The figures provide further confirmation that the eurozone economy has gained momentum this year after sidestepping a series potential risks, notably through the defeat of populist, euroskeptic parties in elections in major economies like France. Worries over Greece's future in the single currency bloc have also abated while the current tensions in Spain over the region of Catalonia's bid for independence do not yet appear to be shaking confidence either.

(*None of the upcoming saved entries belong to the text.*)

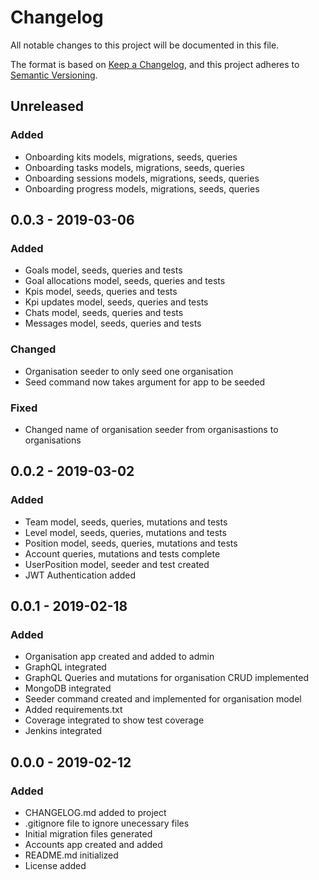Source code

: # Changelog
All notable changes to this project will be documented in this file.

The format is based on [Keep a Changelog](https://keepachangelog.com/en/1.0.0/),
and this project adheres to [Semantic Versioning](https://semver.org/spec/v2.0.0.html).


## Unreleased

### Added
- Onboarding kits models, migrations, seeds, queries
- Onboarding tasks models, migrations, seeds, queries
- Onboarding sessions models, migrations, seeds, queries
- Onboarding progress models, migrations, seeds, queries


## 0.0.3 - 2019-03-06

### Added
- Goals model, seeds, queries and tests
- Goal allocations model, seeds, queries and tests
- Kpis model, seeds, queries and tests
- Kpi updates model, seeds, queries and tests
- Chats model, seeds, queries and tests
- Messages model, seeds, queries and tests

### Changed
- Organisation seeder to only seed one organisation
- Seed command now takes argument for app to be seeded

### Fixed
- Changed name of organisation seeder from organisastions to organisations

## 0.0.2 - 2019-03-02

### Added
 - Team model, seeds, queries, mutations and tests
 - Level model, seeds, queries, mutations and tests
 - Position model, seeds, queries, mutations and tests
 - Account queries, mutations and tests complete
 - UserPosition model, seeder and test created
 - JWT Authentication added


## 0.0.1 - 2019-02-18

### Added
 - Organisation app created and added to admin
 - GraphQL integrated
 - GraphQL Queries and mutations for organisation CRUD implemented
 - MongoDB integrated
 - Seeder command created and implemented for organisation model
 - Added requirements.txt
 - Coverage integrated to show test coverage
 - Jenkins integrated

## 0.0.0 - 2019-02-12

### Added
- CHANGELOG.md added to project
- .gitignore file to ignore unecessary files
- Initial migration files generated
- Accounts app created and added
- README.md initialized
- License added

[Unreleased]: https://github.com/ngunyimacharia/qetela-server/compare/v0.0.3...HEAD
[0.0.3]: https://github.com/ngunyimacharia/qetela-server/compare/v0.0.2...v0.0.3
[0.0.2]: https://github.com/ngunyimacharia/qetela-server/compare/v0.0.1...v0.0.2
[0.0.1]: https://github.com/ngunyimacharia/qetela-server/compare/v0.0.0...v0.0.1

The strong growth has helped unemployment fall consistently over the past year, and in September the number of jobless declined by a further 96,000, which helped the unemployment rate drop to 8.9 percent from 9.0 percent the previous month. That's the lowest rate since January 2009, when the global economy was in the midst of its worst recession since World War II in the wake of the financial crisis.
Elsewhere, Eurostat said annual inflation in the eurozone dipped as anticipated in the markets to 1.4 percent in October from 1.5 percent. The main reason why inflation fell further away from the European Central Bank's goal of just under 2 percent was that the core rate, which strips out volatile items such as energy and food, unexpectedly fell to 0.9 percent from 1.1 percent. The consensus in the markets was for an unchanged rate.
A recent uptick in inflation towards the ECB's goal coupled with the improving economic backdrop prompted the central bank to ease the pace of its bond-buying stimulus program. Last week, the ECB said it would halve its bond purchases to 30 billion euros ($35 billion) per month starting in January, from 60 billion euros currently, and keep them going until at least September 2018. The bank kept some flexibility in its statement, saying that it could increase the purchases if the 19-country eurozone endures a new economic shock.